Sundered is one of the Metroidvanias I will always come back to. It's beautiful, eerie, fluid, and has a difficulty scale.
On that last point:
As someone nearing my first half-century, I don't have so much time to dedicate to git gud like I used to, and my reactions are not great. I love games that are more accessible like this. I will leave the owning metroidvanias at challenginig difficulties to my daughter, and enjoy being able to succeed at my own level!
this game is pretty to look at with the cel shading and is really fun to play once you get used to the progression and mechanics of it. the lovecraftian aspect slowly creeps into the game and is pretty awesome!
Replayed it like six times on another platform. It's not without flaws, but it's beautifully animated, the progression is satisfying, the tech tree is varied enough to make each playthrough at least somewhat different, and you've got a few different endings as incentive to do those extra playthroughs.

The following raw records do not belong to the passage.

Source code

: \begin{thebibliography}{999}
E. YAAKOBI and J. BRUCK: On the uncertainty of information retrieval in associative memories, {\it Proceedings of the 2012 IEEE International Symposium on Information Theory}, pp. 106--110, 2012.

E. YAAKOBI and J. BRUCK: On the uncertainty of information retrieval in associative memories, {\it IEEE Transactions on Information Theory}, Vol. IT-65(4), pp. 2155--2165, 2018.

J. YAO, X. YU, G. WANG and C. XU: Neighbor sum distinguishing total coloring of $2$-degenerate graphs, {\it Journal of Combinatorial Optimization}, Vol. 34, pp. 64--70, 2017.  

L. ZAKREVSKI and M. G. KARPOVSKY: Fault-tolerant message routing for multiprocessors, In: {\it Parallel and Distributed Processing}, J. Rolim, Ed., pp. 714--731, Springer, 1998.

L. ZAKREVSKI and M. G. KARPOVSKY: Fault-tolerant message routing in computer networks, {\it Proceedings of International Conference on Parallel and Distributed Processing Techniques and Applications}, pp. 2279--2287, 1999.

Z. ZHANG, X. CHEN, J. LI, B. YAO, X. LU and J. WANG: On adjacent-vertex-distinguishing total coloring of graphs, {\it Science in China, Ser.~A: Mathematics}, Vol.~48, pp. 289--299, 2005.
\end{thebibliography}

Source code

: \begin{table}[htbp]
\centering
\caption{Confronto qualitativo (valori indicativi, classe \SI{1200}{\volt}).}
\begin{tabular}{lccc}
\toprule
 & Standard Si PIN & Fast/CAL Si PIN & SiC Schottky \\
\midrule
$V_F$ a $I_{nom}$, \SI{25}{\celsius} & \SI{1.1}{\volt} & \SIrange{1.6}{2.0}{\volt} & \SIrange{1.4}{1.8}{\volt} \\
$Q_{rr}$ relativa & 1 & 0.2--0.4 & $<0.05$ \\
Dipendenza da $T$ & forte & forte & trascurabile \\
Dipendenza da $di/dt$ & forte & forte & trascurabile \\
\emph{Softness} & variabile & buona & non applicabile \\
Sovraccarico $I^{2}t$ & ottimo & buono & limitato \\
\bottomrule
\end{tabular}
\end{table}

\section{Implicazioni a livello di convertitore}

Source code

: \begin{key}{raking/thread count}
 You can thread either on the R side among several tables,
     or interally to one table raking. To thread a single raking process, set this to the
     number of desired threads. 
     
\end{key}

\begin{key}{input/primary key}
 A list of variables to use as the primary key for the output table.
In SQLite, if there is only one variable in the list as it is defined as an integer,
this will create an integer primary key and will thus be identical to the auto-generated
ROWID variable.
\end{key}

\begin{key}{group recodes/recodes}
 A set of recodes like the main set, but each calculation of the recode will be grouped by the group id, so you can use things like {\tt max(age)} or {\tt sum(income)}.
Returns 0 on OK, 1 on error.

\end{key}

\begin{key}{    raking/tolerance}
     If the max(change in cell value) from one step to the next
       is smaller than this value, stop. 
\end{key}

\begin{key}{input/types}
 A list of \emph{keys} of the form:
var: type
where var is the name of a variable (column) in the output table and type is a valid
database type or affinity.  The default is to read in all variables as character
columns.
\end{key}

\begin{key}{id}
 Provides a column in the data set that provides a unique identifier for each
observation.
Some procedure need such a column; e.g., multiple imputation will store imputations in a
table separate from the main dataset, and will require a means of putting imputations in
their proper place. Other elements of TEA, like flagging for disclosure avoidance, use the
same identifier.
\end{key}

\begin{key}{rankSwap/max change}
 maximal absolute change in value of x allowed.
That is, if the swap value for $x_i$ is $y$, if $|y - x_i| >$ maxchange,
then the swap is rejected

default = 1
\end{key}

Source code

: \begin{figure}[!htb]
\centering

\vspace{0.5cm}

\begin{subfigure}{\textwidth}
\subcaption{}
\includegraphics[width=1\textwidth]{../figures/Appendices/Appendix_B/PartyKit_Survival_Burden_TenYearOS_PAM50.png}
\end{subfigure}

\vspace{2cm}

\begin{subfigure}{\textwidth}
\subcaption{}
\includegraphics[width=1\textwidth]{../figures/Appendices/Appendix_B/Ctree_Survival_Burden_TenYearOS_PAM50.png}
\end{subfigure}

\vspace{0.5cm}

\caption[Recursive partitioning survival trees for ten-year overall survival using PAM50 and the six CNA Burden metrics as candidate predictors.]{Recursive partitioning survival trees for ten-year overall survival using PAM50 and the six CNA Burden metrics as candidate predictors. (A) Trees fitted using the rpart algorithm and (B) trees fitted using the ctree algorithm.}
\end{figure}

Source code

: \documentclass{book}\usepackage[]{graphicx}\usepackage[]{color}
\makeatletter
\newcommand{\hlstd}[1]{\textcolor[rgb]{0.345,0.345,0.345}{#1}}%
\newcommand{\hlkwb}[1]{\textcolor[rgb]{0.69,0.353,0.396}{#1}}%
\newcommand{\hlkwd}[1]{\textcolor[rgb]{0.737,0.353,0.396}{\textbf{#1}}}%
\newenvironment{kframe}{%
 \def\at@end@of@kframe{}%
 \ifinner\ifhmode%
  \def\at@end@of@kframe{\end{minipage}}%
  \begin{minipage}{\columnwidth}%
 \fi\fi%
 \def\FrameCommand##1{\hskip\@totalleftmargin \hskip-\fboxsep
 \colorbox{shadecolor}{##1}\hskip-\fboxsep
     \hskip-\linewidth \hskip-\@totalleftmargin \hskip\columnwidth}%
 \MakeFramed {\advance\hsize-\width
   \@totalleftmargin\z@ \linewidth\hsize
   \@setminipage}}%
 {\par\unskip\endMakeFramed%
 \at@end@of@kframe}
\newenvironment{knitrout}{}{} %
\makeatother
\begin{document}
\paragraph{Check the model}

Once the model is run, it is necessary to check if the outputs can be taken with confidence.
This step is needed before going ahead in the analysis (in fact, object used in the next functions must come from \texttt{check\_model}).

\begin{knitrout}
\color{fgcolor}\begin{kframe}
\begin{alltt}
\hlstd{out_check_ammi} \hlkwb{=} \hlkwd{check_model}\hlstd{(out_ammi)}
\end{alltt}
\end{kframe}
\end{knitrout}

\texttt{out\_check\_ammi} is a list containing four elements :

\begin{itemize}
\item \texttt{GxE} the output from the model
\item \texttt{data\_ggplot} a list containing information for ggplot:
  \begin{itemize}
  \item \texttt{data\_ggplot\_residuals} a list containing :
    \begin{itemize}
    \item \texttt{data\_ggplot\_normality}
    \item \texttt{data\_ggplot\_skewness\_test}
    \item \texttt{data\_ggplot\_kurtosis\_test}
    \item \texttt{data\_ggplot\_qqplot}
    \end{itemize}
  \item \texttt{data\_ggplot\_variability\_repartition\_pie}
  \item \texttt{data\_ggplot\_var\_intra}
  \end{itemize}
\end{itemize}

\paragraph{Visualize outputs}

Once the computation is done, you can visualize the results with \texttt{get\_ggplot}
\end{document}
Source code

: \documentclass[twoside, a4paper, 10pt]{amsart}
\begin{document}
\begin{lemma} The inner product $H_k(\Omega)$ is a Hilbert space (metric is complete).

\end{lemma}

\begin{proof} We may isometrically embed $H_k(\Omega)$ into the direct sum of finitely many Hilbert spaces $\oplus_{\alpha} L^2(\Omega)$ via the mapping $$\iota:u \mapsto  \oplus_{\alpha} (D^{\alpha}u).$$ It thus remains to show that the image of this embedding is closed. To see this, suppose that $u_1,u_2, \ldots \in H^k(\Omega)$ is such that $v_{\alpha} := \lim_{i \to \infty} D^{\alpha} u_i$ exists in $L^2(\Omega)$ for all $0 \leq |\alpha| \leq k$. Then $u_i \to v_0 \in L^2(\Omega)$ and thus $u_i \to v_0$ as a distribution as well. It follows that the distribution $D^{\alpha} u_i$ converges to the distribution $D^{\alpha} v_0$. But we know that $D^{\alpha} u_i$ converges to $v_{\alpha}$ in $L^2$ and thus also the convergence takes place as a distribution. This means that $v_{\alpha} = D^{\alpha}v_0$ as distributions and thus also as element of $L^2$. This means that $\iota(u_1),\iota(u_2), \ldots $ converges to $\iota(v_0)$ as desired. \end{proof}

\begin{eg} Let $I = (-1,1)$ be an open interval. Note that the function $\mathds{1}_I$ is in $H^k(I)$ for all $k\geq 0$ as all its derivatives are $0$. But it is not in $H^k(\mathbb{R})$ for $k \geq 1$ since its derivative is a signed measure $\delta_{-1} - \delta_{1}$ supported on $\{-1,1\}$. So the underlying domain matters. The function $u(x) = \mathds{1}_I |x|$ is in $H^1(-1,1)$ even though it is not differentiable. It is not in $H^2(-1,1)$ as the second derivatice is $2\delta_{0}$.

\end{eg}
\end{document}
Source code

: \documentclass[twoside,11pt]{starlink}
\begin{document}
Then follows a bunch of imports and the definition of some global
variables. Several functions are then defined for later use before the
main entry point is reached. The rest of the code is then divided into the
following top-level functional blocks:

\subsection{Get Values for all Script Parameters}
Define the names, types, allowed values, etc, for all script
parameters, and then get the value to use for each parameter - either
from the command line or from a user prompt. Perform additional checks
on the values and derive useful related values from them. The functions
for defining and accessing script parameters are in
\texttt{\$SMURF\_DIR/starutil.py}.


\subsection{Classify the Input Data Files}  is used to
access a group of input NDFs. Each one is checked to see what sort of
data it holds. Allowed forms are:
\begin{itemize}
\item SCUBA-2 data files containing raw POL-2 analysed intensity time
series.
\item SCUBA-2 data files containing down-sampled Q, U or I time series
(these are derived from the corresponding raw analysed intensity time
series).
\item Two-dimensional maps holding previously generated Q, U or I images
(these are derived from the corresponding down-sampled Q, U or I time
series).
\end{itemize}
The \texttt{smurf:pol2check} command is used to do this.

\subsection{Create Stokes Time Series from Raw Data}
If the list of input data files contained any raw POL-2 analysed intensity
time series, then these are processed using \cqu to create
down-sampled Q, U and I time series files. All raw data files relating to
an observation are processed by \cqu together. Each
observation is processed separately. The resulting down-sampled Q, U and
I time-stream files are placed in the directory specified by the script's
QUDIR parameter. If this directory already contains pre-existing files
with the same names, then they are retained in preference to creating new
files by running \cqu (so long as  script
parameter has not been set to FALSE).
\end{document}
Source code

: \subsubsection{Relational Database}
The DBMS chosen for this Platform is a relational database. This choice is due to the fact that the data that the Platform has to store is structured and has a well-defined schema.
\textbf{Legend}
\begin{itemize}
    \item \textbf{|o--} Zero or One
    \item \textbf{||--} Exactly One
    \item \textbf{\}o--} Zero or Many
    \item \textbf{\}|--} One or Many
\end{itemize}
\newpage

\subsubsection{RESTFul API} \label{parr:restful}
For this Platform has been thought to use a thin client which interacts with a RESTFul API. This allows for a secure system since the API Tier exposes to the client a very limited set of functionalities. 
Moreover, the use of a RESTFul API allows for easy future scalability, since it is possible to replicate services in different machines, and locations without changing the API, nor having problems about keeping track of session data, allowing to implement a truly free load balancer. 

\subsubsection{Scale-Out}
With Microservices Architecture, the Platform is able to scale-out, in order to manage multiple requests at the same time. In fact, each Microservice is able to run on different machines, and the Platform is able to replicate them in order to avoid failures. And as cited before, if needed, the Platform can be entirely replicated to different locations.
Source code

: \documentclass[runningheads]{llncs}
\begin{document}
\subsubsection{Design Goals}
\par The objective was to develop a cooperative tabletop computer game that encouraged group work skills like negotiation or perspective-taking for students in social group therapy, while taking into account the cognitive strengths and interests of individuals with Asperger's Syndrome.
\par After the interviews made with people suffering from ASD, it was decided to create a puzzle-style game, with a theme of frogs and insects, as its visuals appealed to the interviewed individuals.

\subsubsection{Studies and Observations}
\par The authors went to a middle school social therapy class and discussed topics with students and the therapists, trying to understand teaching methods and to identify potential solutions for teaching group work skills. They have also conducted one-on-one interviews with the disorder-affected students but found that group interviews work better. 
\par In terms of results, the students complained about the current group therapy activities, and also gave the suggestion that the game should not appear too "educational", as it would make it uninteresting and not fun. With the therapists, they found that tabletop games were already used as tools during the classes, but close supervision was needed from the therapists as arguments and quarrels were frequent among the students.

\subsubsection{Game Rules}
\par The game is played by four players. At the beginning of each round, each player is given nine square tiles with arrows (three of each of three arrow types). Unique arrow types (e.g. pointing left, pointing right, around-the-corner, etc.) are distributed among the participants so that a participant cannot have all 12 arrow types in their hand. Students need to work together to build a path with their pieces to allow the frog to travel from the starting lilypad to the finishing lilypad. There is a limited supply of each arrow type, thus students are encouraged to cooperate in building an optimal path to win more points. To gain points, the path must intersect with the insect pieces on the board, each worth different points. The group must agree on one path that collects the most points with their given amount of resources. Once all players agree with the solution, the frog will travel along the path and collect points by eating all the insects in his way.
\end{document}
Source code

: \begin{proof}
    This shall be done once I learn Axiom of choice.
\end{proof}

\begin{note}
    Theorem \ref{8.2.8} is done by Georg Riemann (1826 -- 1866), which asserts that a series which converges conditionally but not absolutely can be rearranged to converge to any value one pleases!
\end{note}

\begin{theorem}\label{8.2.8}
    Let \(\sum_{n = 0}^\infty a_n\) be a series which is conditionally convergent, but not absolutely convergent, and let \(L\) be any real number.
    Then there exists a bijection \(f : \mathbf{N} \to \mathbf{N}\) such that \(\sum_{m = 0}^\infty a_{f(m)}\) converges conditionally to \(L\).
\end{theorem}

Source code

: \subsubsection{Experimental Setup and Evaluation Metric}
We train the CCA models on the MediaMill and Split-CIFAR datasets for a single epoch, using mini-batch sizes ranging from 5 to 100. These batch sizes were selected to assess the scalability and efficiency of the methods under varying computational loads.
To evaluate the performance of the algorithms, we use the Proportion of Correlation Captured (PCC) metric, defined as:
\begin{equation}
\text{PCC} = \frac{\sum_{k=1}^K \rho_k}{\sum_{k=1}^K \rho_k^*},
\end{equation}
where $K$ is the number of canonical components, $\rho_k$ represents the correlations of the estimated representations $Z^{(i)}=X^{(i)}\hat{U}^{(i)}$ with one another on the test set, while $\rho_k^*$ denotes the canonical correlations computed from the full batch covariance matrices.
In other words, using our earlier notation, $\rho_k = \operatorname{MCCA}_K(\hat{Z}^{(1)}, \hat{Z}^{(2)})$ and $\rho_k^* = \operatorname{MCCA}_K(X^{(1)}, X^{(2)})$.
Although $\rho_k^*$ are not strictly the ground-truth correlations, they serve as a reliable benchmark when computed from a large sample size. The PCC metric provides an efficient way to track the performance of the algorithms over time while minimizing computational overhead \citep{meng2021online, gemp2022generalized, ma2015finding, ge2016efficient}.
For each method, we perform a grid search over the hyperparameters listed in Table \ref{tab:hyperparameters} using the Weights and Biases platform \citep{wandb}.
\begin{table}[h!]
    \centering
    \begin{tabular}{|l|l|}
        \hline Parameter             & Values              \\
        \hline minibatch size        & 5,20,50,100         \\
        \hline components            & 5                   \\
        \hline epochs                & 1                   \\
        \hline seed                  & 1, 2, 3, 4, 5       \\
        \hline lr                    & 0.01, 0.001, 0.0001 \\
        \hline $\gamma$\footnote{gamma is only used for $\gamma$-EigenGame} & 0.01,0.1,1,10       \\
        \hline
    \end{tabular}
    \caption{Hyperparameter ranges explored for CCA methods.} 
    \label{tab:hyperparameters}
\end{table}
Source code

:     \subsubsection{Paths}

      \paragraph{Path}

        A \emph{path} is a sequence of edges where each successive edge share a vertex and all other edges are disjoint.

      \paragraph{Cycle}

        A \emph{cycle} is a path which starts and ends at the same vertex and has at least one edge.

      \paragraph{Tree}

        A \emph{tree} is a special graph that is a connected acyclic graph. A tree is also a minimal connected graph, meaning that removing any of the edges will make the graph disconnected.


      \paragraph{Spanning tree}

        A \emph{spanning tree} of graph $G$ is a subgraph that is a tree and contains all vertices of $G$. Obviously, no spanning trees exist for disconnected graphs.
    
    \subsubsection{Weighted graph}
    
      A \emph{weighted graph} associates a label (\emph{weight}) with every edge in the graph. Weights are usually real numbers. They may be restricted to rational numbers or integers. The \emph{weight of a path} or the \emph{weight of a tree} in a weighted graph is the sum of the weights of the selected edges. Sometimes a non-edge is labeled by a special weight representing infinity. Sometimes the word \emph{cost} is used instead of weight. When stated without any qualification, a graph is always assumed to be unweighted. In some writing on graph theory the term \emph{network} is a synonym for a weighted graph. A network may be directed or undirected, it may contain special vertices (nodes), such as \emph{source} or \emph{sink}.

Overall, a solid "Metroidvania" I'd recommend to any fan of the genre. (Tangentially, on the genre name, some have suggested "Search-Action" but that's stupid; I would however be open to "Exploraction.")
picked this up on sale. fun platformer game, as others have said, roguelike metroidish game. great graphics. good sound. works just fine on my MacBook Air M1 (2020). if you like this genre, definitely worth picking up.
I was a little put off at first by the sometimes uninteresting generated rooms and I worried that the overwhelming enemy waves would be a death-grind until you had earned enough meta progression points to be able to weather them. Thankfully neither one is a core gameplay element and after the first boss fight I was hooked.
The Metroidvania skill progressions are very evenly doled out and keep the game fresh and interesting. Each one lets you access areas you couldn't before, as expected, but also lets you selectively ignore the would-be grindy parts of the level you just conquered. The inevitable backtracking always increased in pace and never became a slog.
The combat is one of the best parts of the game. Your character upgrades are helpful, as expected, but the game also constantly pushes you to do better as a player -- more combos, better timing, better use of abilities until they become ingrained (and often essential for the challenges in the next section). If you enjoyed the combo-heavy, dogee-heavy aspects of the combat in Guacamelee you'll definitely enjoy this too. (To set expectations, this game doesn't really have the same tricky platforming as well though.)
The story, art, setting, and ambiance are all fantastic. I was totally invested in the dark and gloomy setting and my character. A few tense areas (and every boss fight) got me legitimately worked up.